(What is needed) Search the material below for the string "includegraphics" and extract each line that has it.

───── Data ─────

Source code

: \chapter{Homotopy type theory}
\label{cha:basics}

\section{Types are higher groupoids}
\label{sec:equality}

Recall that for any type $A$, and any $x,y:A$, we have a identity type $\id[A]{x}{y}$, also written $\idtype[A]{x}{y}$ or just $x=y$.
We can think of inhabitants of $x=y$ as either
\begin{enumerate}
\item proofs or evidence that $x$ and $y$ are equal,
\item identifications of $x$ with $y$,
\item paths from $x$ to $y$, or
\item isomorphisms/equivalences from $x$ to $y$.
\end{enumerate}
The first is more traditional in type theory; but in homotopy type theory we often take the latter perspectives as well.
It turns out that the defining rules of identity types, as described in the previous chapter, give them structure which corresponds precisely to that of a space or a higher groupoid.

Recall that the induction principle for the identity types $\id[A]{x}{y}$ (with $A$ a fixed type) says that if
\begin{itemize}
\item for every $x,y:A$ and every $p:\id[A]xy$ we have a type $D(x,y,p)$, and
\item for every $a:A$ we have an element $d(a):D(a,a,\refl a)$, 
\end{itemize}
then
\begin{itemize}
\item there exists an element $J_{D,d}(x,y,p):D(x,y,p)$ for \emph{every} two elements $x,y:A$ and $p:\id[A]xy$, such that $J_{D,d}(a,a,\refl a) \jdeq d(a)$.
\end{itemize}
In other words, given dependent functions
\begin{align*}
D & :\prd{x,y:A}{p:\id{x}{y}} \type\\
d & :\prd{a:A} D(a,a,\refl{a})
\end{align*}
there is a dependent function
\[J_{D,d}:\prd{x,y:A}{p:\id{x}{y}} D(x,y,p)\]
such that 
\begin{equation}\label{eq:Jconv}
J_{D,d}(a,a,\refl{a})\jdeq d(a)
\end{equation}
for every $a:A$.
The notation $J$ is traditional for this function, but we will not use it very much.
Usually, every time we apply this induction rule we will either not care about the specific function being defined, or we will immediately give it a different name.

─────
───── Data ─────

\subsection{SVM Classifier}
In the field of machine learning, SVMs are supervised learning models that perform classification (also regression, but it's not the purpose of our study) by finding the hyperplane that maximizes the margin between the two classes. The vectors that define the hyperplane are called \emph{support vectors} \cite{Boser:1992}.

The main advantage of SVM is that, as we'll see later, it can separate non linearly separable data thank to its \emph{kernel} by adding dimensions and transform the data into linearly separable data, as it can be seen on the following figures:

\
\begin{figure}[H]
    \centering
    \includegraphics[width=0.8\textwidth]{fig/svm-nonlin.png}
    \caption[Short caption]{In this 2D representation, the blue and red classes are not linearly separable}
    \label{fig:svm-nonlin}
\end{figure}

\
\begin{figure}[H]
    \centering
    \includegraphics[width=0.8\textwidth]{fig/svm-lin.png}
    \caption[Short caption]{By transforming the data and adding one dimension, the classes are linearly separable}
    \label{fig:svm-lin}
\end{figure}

─────
───── Data ─────

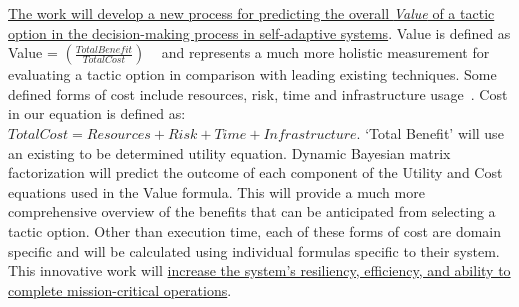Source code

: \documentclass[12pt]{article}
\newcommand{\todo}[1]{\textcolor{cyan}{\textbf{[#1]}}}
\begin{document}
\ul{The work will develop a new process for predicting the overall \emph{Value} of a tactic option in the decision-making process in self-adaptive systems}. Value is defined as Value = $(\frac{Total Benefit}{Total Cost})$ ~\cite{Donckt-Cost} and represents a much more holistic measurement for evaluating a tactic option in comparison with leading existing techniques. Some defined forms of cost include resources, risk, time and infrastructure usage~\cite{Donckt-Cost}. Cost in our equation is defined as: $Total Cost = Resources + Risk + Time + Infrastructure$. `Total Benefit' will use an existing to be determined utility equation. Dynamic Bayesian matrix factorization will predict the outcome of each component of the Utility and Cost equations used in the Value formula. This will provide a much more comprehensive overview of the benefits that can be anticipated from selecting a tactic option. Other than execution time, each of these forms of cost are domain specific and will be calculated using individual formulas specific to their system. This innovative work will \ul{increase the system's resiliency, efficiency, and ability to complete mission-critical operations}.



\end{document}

─────

(Solution to the problem)
    \includegraphics[width=0.8\textwidth]{fig/svm-nonlin.png}
    \includegraphics[width=0.8\textwidth]{fig/svm-lin.png}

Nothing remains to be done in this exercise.